▶ [What to produce]:
Work out the count of lines in the listing below that include "JavaScript". Give that count alone.

▶ [Material provided]:
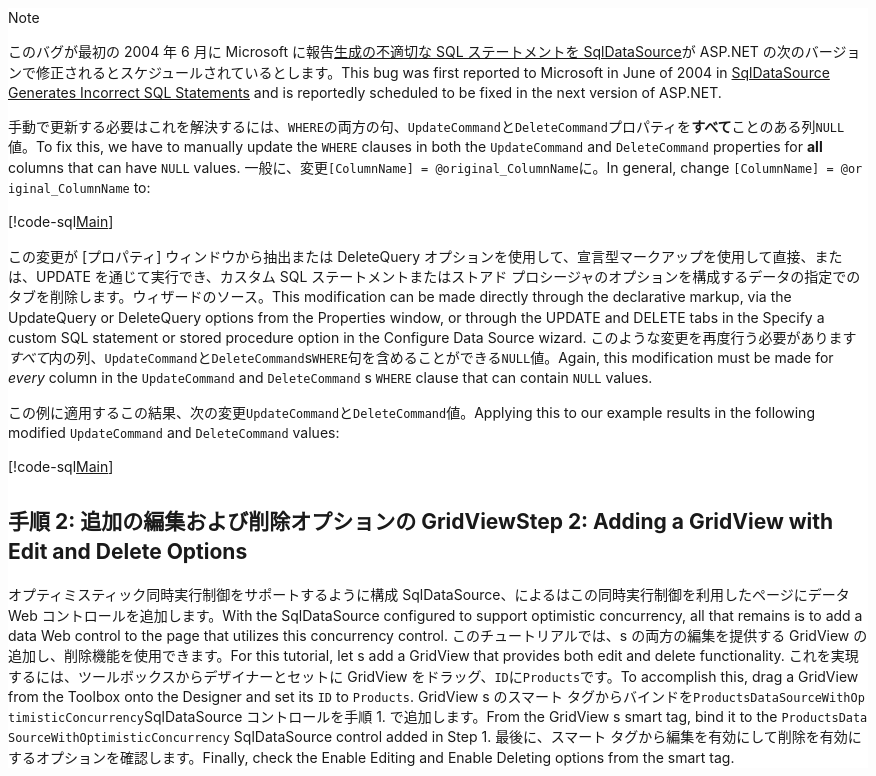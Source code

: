 > [!NOTE]
> <span data-ttu-id="7a7f9-182">このバグが最初の 2004 年 6 月に Microsoft に報告[生成の不適切な SQL ステートメントを SqlDataSource](https://connect.microsoft.com/VisualStudio/feedback/ViewFeedback.aspx?FeedbackID=93937)が ASP.NET の次のバージョンで修正されるとスケジュールされているとします。</span><span class="sxs-lookup"><span data-stu-id="7a7f9-182">This bug was first reported to Microsoft in June of 2004 in [SqlDataSource Generates Incorrect SQL Statements](https://connect.microsoft.com/VisualStudio/feedback/ViewFeedback.aspx?FeedbackID=93937) and is reportedly scheduled to be fixed in the next version of ASP.NET.</span></span>


<span data-ttu-id="7a7f9-183">手動で更新する必要はこれを解決するには、`WHERE`の両方の句、`UpdateCommand`と`DeleteCommand`プロパティを**すべて**ことのある列`NULL`値。</span><span class="sxs-lookup"><span data-stu-id="7a7f9-183">To fix this, we have to manually update the `WHERE` clauses in both the `UpdateCommand` and `DeleteCommand` properties for **all** columns that can have `NULL` values.</span></span> <span data-ttu-id="7a7f9-184">一般に、変更`[ColumnName] = @original_ColumnName`に。</span><span class="sxs-lookup"><span data-stu-id="7a7f9-184">In general, change `[ColumnName] = @original_ColumnName` to:</span></span>


[!code-sql[Main](implementing-optimistic-concurrency-with-the-sqldatasource-vb/samples/sample7.sql)]

<span data-ttu-id="7a7f9-185">この変更が [プロパティ] ウィンドウから抽出または DeleteQuery オプションを使用して、宣言型マークアップを使用して直接、または、UPDATE を通じて実行でき、カスタム SQL ステートメントまたはストアド プロシージャのオプションを構成するデータの指定でのタブを削除します。ウィザードのソース。</span><span class="sxs-lookup"><span data-stu-id="7a7f9-185">This modification can be made directly through the declarative markup, via the UpdateQuery or DeleteQuery options from the Properties window, or through the UPDATE and DELETE tabs in the Specify a custom SQL statement or stored procedure option in the Configure Data Source wizard.</span></span> <span data-ttu-id="7a7f9-186">このような変更を再度行う必要があります*すべて*内の列、`UpdateCommand`と`DeleteCommand`s`WHERE`句を含めることができる`NULL`値。</span><span class="sxs-lookup"><span data-stu-id="7a7f9-186">Again, this modification must be made for *every* column in the `UpdateCommand` and `DeleteCommand` s `WHERE` clause that can contain `NULL` values.</span></span>

<span data-ttu-id="7a7f9-187">この例に適用するこの結果、次の変更`UpdateCommand`と`DeleteCommand`値。</span><span class="sxs-lookup"><span data-stu-id="7a7f9-187">Applying this to our example results in the following modified `UpdateCommand` and `DeleteCommand` values:</span></span>


[!code-sql[Main](implementing-optimistic-concurrency-with-the-sqldatasource-vb/samples/sample8.sql)]

## <a name="step-2-adding-a-gridview-with-edit-and-delete-options"></a><span data-ttu-id="7a7f9-188">手順 2: 追加の編集および削除オプションの GridView</span><span class="sxs-lookup"><span data-stu-id="7a7f9-188">Step 2: Adding a GridView with Edit and Delete Options</span></span>

<span data-ttu-id="7a7f9-189">オプティミスティック同時実行制御をサポートするように構成 SqlDataSource、によるはこの同時実行制御を利用したページにデータ Web コントロールを追加します。</span><span class="sxs-lookup"><span data-stu-id="7a7f9-189">With the SqlDataSource configured to support optimistic concurrency, all that remains is to add a data Web control to the page that utilizes this concurrency control.</span></span> <span data-ttu-id="7a7f9-190">このチュートリアルでは、s の両方の編集を提供する GridView の追加し、削除機能を使用できます。</span><span class="sxs-lookup"><span data-stu-id="7a7f9-190">For this tutorial, let s add a GridView that provides both edit and delete functionality.</span></span> <span data-ttu-id="7a7f9-191">これを実現するには、ツールボックスからデザイナーとセットに GridView をドラッグ、`ID`に`Products`です。</span><span class="sxs-lookup"><span data-stu-id="7a7f9-191">To accomplish this, drag a GridView from the Toolbox onto the Designer and set its `ID` to `Products`.</span></span> <span data-ttu-id="7a7f9-192">GridView s のスマート タグからバインドを`ProductsDataSourceWithOptimisticConcurrency`SqlDataSource コントロールを手順 1. で追加します。</span><span class="sxs-lookup"><span data-stu-id="7a7f9-192">From the GridView s smart tag, bind it to the `ProductsDataSourceWithOptimisticConcurrency` SqlDataSource control added in Step 1.</span></span> <span data-ttu-id="7a7f9-193">最後に、スマート タグから編集を有効にして削除を有効にするオプションを確認します。</span><span class="sxs-lookup"><span data-stu-id="7a7f9-193">Finally, check the Enable Editing and Enable Deleting options from the smart tag.</span></span>
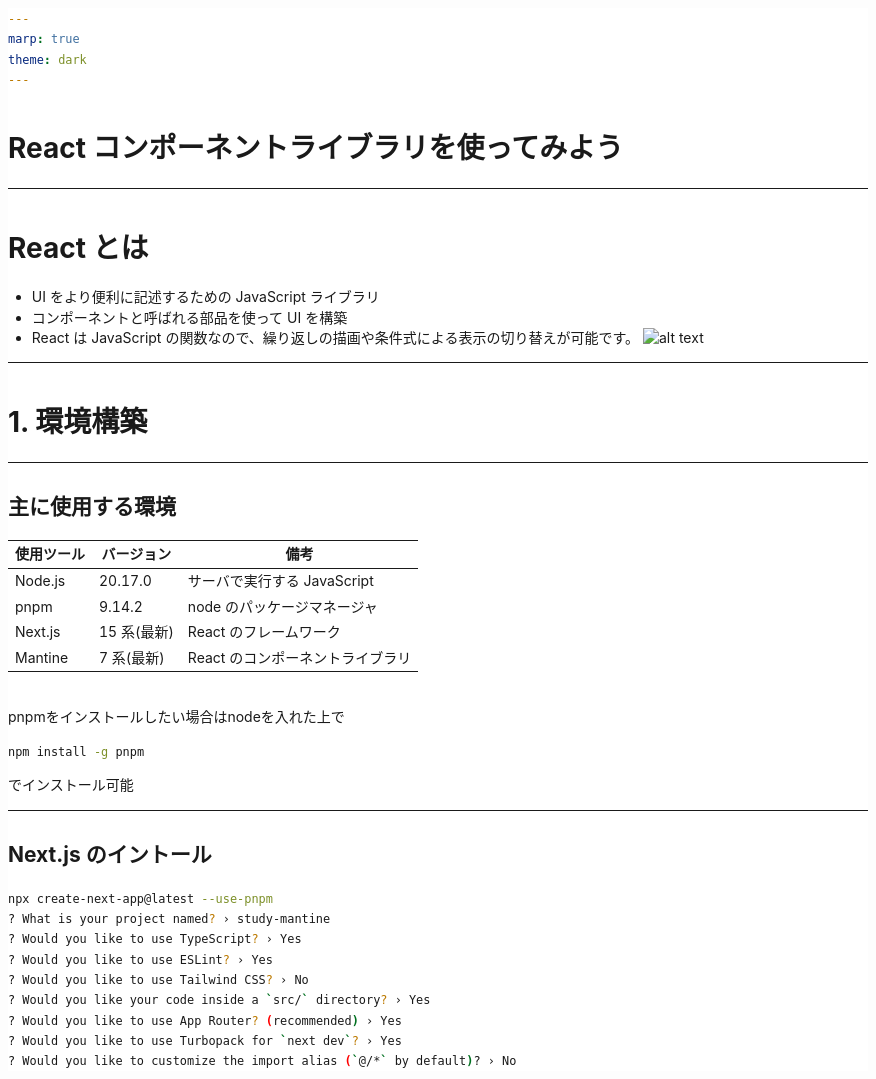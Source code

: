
 ```yaml
---
marp: true
theme: dark
---
```


# React コンポーネントライブラリを使ってみよう

---

# React とは

- UI をより便利に記述するための JavaScript ライブラリ
- コンポーネントと呼ばれる部品を使って UI を構築
- React は JavaScript の関数なので、繰り返しの描画や条件式による表示の切り替えが可能です。
  ![alt text](image.png)

---

# 1. 環境構築

---

## 主に使用する環境

| 使用ツール | バージョン  | 備考                             |
| ---------- | ----------- | -------------------------------- |
| Node.js    | 20.17.0     | サーバで実行する JavaScript      |
| pnpm       | 9.14.2      | node のパッケージマネージャ<br/> |
| Next.js    | 15 系(最新) | React のフレームワーク           |
| Mantine    | 7 系(最新)  | React のコンポーネントライブラリ |

<br/>
pnpmをインストールしたい場合はnodeを入れた上で

```sh
npm install -g pnpm
```

でインストール可能

---

## Next.js のイントール

```sh
npx create-next-app@latest --use-pnpm
? What is your project named? › study-mantine
? Would you like to use TypeScript? › Yes
? Would you like to use ESLint? › Yes
? Would you like to use Tailwind CSS? › No
? Would you like your code inside a `src/` directory? › Yes
? Would you like to use App Router? (recommended) › Yes
? Would you like to use Turbopack for `next dev`? › Yes
? Would you like to customize the import alias (`@/*` by default)? › No
```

▶ [Output of the exercise]:
3